The data:
BEGIN
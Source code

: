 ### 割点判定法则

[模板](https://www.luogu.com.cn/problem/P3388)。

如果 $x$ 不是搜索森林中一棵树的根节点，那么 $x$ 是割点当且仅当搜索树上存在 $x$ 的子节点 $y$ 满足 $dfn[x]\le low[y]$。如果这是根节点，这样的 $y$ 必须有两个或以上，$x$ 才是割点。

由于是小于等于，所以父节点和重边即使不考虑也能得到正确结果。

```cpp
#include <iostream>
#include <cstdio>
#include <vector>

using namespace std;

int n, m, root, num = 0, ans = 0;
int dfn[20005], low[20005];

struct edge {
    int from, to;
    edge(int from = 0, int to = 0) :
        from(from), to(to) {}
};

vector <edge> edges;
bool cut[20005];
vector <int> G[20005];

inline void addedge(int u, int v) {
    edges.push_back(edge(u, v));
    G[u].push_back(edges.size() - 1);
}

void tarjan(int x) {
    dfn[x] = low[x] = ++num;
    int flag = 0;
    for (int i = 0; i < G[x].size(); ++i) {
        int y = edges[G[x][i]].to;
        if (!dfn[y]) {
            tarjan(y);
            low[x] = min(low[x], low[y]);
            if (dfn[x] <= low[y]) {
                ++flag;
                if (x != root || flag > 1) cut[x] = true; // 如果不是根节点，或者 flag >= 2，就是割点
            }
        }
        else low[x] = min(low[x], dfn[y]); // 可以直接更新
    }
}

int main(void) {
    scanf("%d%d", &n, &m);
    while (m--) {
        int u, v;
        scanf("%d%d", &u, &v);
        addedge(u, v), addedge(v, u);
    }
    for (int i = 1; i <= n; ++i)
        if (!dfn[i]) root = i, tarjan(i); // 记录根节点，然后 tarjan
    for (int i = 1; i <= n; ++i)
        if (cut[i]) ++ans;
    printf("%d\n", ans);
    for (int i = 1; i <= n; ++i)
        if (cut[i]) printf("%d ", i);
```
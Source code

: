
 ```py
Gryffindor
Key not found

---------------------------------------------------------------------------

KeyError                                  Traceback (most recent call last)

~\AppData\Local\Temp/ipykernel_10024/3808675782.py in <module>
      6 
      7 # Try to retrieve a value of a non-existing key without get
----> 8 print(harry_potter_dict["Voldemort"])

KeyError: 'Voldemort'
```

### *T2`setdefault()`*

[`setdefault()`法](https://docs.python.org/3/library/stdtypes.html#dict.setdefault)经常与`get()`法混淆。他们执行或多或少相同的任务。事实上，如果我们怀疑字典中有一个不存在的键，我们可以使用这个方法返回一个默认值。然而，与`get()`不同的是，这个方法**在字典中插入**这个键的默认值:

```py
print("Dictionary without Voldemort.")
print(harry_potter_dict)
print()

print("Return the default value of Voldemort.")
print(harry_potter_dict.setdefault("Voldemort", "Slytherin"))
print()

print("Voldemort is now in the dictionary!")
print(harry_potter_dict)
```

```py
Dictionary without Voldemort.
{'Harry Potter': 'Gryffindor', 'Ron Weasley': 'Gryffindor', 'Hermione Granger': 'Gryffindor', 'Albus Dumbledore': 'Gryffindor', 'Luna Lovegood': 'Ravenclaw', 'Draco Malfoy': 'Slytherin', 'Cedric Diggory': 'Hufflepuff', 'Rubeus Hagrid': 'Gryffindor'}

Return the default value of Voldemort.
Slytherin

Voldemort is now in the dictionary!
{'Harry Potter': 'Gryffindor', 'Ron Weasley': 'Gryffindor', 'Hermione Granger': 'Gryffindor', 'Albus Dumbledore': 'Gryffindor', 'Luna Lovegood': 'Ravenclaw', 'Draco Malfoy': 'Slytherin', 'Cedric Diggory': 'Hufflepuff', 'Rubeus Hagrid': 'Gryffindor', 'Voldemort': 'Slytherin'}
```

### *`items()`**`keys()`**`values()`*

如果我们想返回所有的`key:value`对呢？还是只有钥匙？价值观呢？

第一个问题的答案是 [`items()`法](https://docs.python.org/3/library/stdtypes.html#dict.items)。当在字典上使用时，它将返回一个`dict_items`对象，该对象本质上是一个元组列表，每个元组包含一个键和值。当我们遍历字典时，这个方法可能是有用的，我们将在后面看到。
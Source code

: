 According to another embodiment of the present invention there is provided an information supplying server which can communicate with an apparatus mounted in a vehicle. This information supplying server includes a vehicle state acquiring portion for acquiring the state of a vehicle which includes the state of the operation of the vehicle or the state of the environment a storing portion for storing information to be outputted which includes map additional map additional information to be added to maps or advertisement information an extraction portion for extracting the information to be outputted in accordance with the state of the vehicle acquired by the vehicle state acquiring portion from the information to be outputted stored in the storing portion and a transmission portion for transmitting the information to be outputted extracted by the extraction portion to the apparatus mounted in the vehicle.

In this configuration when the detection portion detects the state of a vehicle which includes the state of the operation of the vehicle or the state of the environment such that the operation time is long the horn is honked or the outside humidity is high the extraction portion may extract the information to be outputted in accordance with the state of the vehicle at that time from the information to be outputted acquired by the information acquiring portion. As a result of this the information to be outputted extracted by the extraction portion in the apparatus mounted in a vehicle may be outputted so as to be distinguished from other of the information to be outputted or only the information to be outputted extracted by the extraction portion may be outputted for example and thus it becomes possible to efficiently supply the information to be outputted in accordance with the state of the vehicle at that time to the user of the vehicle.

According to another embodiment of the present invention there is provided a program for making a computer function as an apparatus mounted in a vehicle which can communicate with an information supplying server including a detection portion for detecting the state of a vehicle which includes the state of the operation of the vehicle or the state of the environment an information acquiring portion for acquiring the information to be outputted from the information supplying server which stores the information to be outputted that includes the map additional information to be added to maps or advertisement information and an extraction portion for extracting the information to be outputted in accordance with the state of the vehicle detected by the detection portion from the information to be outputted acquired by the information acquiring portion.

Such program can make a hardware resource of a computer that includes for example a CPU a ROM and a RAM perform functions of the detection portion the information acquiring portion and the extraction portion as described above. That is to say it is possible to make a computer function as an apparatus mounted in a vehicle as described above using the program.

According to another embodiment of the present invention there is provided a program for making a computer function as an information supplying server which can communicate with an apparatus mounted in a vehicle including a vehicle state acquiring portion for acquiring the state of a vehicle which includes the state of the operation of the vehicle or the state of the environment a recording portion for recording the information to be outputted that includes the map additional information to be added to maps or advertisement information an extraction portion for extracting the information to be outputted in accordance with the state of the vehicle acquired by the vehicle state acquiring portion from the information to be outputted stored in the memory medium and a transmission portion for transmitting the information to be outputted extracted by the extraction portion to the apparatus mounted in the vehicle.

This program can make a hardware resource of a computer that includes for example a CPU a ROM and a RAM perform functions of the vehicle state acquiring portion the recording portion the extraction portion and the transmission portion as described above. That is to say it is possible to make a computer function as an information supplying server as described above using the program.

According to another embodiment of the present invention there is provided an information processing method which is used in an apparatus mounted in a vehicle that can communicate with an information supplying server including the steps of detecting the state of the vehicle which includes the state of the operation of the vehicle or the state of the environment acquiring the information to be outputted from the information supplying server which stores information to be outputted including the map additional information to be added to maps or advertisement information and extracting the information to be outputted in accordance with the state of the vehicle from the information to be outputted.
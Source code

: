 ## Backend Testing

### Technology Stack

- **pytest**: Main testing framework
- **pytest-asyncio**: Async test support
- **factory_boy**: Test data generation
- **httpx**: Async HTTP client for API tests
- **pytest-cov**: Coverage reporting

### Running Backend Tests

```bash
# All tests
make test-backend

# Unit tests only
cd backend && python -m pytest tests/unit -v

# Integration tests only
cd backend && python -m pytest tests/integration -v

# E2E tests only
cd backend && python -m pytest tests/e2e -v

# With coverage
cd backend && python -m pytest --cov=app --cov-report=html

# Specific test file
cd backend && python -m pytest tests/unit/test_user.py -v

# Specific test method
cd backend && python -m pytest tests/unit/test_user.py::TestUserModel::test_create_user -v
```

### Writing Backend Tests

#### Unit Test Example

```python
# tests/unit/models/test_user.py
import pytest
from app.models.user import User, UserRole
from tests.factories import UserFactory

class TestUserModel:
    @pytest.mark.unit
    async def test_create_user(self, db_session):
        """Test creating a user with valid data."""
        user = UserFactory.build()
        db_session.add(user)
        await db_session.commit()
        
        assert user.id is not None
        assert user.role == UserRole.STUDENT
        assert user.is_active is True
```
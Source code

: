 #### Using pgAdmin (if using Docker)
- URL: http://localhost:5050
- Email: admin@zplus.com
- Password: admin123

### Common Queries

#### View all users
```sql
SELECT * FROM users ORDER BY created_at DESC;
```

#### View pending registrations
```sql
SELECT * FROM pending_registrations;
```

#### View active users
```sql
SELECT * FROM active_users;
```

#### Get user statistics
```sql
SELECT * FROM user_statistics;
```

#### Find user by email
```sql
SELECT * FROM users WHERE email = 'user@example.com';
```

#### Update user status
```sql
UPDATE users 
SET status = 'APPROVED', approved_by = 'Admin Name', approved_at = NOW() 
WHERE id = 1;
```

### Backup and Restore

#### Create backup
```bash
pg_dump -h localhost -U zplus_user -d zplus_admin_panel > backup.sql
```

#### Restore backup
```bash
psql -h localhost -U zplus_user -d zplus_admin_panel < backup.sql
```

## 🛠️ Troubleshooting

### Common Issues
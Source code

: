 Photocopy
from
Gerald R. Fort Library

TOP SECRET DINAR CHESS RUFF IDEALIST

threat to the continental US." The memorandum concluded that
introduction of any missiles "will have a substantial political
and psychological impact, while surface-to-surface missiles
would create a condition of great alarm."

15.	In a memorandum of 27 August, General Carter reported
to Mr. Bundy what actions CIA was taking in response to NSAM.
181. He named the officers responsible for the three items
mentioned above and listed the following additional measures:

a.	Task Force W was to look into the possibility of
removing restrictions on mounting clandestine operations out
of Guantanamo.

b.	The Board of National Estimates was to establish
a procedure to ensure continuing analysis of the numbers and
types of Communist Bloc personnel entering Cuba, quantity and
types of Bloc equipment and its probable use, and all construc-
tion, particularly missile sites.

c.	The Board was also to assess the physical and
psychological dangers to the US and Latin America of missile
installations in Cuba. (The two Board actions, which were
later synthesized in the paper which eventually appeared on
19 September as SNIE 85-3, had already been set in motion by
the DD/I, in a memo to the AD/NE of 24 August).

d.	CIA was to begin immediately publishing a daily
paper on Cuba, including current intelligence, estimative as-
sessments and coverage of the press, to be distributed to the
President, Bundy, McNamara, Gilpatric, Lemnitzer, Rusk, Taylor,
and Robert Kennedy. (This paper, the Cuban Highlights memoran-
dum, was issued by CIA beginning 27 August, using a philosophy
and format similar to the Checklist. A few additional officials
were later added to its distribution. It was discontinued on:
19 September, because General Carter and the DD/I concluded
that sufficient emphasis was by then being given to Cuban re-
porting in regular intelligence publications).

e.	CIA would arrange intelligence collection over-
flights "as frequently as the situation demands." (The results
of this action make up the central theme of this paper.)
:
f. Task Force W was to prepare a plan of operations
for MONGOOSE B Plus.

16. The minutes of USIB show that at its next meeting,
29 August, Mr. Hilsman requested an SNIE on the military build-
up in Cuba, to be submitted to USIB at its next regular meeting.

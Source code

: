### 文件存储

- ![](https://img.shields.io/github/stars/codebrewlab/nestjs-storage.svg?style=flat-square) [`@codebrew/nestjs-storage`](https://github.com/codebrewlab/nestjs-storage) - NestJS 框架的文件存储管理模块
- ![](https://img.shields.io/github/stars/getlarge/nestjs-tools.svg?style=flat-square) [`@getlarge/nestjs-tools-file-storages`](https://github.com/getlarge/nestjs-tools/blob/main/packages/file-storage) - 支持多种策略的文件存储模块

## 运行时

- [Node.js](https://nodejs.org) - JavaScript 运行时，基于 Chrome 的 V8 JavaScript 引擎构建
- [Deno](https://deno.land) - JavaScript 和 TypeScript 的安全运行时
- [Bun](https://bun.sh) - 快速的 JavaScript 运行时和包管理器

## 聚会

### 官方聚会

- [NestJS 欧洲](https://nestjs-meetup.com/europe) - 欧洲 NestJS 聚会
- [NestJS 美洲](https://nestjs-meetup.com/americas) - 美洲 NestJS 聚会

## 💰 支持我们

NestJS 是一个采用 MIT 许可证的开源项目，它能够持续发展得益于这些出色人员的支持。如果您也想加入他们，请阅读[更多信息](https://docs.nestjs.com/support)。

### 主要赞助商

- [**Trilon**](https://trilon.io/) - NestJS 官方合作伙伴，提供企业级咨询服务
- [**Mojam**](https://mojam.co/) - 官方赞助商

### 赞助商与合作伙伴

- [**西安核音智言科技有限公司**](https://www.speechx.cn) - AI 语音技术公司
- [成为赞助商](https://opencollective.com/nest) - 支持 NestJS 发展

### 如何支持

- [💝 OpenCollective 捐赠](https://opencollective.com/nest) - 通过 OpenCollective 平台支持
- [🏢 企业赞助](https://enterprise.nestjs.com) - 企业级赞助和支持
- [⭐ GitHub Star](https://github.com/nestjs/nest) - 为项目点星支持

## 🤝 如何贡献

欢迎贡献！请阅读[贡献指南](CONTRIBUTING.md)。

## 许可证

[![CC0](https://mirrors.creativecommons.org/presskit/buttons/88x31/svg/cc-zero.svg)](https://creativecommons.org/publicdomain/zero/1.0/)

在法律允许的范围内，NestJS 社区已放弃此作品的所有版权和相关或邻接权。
END
Work to complete: Each line that holds the word "shields" should be extracted from the records.

Answer:
- ![](https://img.shields.io/github/stars/codebrewlab/nestjs-storage.svg?style=flat-square) [`@codebrew/nestjs-storage`](https://github.com/codebrewlab/nestjs-storage) - NestJS 框架的文件存储管理模块
- ![](https://img.shields.io/github/stars/getlarge/nestjs-tools.svg?style=flat-square) [`@getlarge/nestjs-tools-file-storages`](https://github.com/getlarge/nestjs-tools/blob/main/packages/file-storage) - 支持多种策略的文件存储模块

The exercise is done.